§ WHAT IS NEEDED:
Tell how many lines in the data below contain "that", using one number as the whole reply.

[Recorded data]
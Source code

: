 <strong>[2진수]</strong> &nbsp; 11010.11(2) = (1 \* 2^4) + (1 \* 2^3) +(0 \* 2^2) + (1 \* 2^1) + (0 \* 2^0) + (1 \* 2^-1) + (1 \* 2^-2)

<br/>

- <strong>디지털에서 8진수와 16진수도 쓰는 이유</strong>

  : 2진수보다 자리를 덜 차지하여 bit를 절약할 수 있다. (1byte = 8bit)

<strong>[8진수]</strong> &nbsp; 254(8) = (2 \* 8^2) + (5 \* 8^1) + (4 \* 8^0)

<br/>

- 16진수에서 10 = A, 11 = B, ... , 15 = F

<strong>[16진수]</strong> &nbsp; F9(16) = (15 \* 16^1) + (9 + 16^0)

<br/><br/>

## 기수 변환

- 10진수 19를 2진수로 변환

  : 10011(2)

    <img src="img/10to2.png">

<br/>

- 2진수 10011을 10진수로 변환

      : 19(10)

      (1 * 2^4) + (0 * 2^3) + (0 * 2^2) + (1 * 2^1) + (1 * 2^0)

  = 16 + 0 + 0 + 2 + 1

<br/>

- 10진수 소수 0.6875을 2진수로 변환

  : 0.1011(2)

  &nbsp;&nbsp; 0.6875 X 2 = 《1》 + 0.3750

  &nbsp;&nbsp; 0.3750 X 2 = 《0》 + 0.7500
==
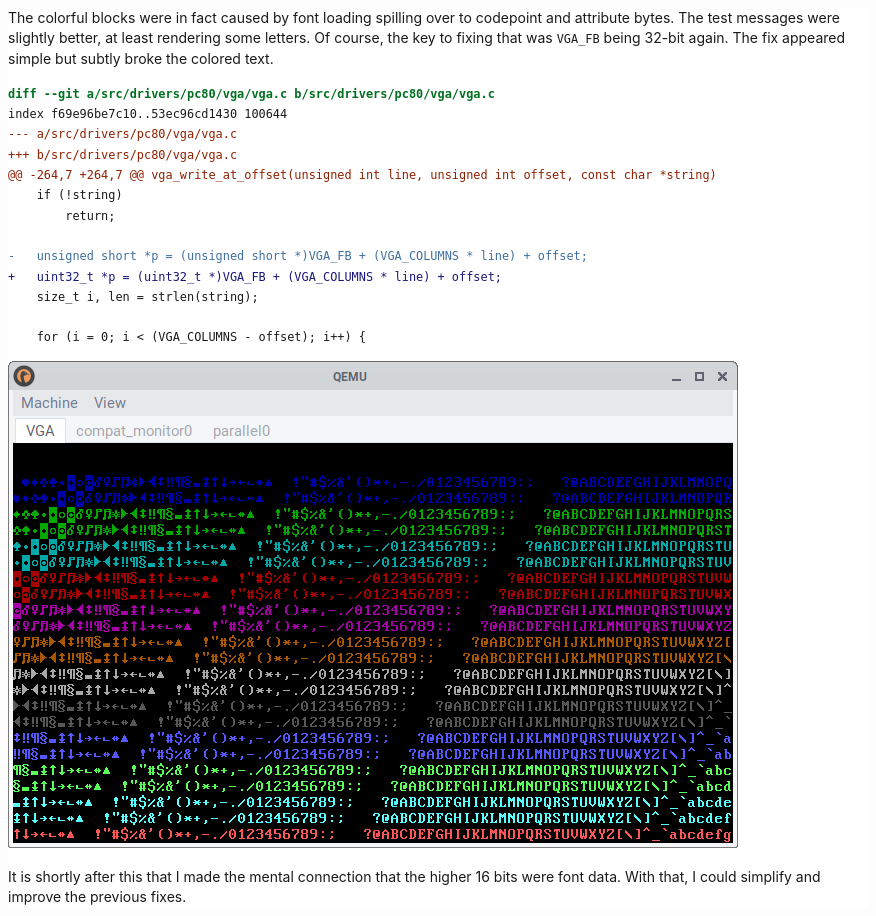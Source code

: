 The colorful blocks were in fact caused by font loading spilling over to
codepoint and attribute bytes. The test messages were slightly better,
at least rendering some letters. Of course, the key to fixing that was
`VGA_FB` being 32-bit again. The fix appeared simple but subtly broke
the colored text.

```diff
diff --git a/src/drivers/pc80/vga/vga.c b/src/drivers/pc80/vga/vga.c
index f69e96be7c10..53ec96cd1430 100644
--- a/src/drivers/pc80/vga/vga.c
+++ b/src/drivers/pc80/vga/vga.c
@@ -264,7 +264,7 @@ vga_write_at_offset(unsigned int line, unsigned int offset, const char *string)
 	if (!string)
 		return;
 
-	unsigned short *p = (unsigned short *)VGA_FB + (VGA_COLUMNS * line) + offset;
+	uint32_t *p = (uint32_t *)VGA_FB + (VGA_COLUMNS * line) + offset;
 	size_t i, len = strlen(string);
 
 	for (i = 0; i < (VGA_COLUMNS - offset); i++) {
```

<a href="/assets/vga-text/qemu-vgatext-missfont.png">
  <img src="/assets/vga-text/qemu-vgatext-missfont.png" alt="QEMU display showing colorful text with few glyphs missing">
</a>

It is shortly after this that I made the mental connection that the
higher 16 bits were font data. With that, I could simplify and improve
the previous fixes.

§ ANSWER TO THIS TASK:
3